No último CC do nosso partido apontamos que era possível que o caminho para as eleições que começaram a ser traçadas semanas atrás não fosse tão simples (“Un escenario brasileño atenuado”, izquierdaweb). Embora todas as forças burguesas, e até mesmo a FITU – especialmente o PTS, para ser mais justo – já estejam de quatro na campanha eleitoral, parece que as eleições se afastaram um pouco, pelo menos no curto prazo.[8]
Os jornais ainda não estão dando cobertura da luta estudantil como deveriam, embora o editorialista do jornal La Nación Jacquelin tenha apontado dias atrás “o perigo de que Milei esteja comprando um maio francês“…

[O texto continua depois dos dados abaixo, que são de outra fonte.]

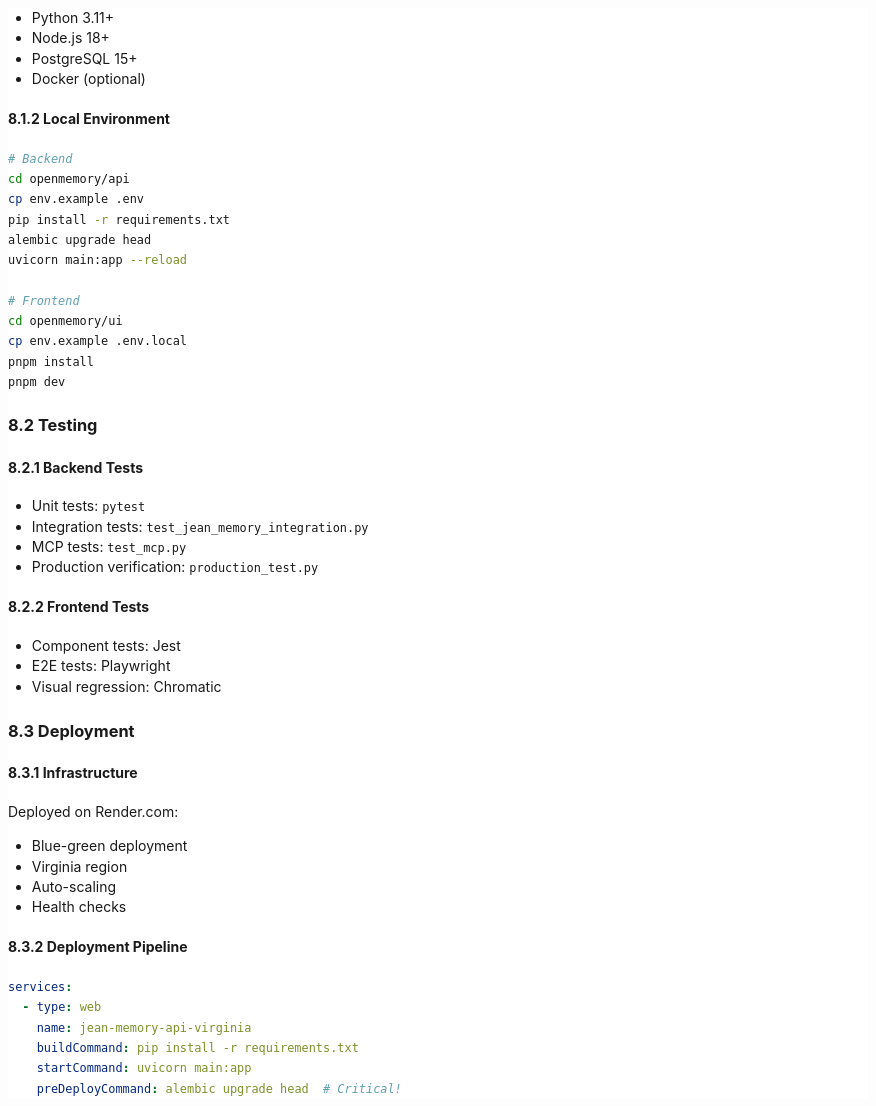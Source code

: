 - Python 3.11+
- Node.js 18+
- PostgreSQL 15+
- Docker (optional)

#### 8.1.2 Local Environment

```bash
# Backend
cd openmemory/api
cp env.example .env
pip install -r requirements.txt
alembic upgrade head
uvicorn main:app --reload

# Frontend
cd openmemory/ui
cp env.example .env.local
pnpm install
pnpm dev
```

### 8.2 Testing

#### 8.2.1 Backend Tests

- Unit tests: `pytest`
- Integration tests: `test_jean_memory_integration.py`
- MCP tests: `test_mcp.py`
- Production verification: `production_test.py`

#### 8.2.2 Frontend Tests

- Component tests: Jest
- E2E tests: Playwright
- Visual regression: Chromatic

### 8.3 Deployment

#### 8.3.1 Infrastructure

Deployed on Render.com:
- Blue-green deployment
- Virginia region
- Auto-scaling
- Health checks

#### 8.3.2 Deployment Pipeline

```yaml
services:
  - type: web
    name: jean-memory-api-virginia
    buildCommand: pip install -r requirements.txt
    startCommand: uvicorn main:app
    preDeployCommand: alembic upgrade head  # Critical!
```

Pichetto reclama que o governo governa ao ritmo de decretos e DNU, depois que ele próprio e toda a “oposição” colaboracionista lhe deram poderes especiais em muitas áreas. Essa tendência de governar por decreto tem vários problemas. Ele pode fazê-lo, de certa forma, porque as forças burguesas lhe dão governabilidade e preferem que Milei pague o custo do super ajuste e das contrarreformas estruturais que a burguesia exige. No entanto, esse consenso implícito pode mudar se uma crise surgir de baixo. A crise não está emergindo, neste caso, da classe operária, que é muito controlada pela burocracia sindical, nem dos movimentos extremamente frágeis dos desempregados, mas de um lugar que nenhuma outra corrente de esquerda viu, exceto o nosso partido: o movimento estudantil.
Se o movimento das ocupações estudantis conseguir convergir, como é nossa orientação, com o movimento operário, a dinâmica que pode se abrir é a de um “choque de trens”; é por isso que o governo começou a “se cobrir” e quer assustar: “eles querem nos depor“, “Molotovs“, “mortos“, etc., dando um álibi aos ratos do peronismo e dos sindicatos. Por um lado, um governo cego e encorajado por suas “conquistas” e, por outro, um movimento de ocupações que poderia consolidar-se e radicalizar-se – embora, insistimos, apesar de sua massividade ainda seja cedo; poderiam abortá-lo com o trabalho de pinça que já começou.
Por sua vez, o governo continua sendo como o caracterizamos: um governo de extrema direita e, além disso, desonesto e provocador. Um governo com o qual não se pode chegar a acordo por não respeitar os acordos.[9] Ele faz o que quer porque todo o regime lhe dá governabilidade, mesmo que também estabeleça limites.[10]
De qualquer forma, parece haver uma mudança na situação por duas razões (a mudança na situação ainda não foi confirmada; no prazo imediato depende do conflito estudantil, embora tenha havido conflitos pontuais de trabalhadores). Um mais “macropolítico”: o estado de espírito entre as massas dá a impressão de mudança. A inflação parece estabilizada em torno de 4%, o dólar e o risco-país caíram, os mercados parecem estar felizes e estáveis e, no entanto, a recessão continua, os salários são uma ninharia e os preços estão delirantes; além disso, a comunidade empresarial industrial está reclamando da abertura das importações.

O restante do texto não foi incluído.